▶ [TASK DESCRIPTION] Scan the records for lines holding "jego". Say how many there are and give nothing else.
====== TASK DATA ======
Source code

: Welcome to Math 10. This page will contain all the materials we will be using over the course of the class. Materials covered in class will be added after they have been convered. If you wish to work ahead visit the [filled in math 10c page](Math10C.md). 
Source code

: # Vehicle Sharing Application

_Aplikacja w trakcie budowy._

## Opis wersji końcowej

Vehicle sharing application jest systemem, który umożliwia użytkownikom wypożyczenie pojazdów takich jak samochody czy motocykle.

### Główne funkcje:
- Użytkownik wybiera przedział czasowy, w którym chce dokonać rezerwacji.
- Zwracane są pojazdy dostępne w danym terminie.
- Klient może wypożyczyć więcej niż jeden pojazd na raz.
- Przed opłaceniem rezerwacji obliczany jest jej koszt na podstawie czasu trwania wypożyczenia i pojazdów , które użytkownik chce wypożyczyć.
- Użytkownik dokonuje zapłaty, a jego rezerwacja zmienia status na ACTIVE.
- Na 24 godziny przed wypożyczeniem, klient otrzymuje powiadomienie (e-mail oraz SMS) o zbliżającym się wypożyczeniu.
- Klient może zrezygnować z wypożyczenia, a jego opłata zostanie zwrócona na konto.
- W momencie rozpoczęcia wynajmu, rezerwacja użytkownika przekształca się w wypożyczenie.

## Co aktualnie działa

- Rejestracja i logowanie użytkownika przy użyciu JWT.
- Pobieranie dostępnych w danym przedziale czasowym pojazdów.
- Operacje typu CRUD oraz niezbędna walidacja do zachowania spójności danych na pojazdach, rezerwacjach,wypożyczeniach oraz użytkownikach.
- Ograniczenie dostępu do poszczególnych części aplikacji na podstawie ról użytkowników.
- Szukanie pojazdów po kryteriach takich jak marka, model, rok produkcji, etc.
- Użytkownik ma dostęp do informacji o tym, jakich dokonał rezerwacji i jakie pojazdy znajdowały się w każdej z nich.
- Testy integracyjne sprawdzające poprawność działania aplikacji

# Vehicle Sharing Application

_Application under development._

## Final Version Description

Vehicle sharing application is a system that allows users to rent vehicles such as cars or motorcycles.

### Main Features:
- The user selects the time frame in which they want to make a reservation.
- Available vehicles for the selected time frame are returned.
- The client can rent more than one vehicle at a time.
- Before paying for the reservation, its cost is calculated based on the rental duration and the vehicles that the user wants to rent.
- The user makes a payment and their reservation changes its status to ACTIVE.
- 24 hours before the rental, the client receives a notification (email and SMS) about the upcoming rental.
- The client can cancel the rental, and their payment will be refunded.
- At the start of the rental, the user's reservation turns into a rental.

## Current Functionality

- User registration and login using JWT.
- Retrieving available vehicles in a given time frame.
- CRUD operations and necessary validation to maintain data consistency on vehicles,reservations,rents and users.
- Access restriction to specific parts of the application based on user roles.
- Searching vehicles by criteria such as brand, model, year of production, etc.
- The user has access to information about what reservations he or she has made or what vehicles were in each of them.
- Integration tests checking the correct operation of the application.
======
▶ [YOUR SOLUTION] 2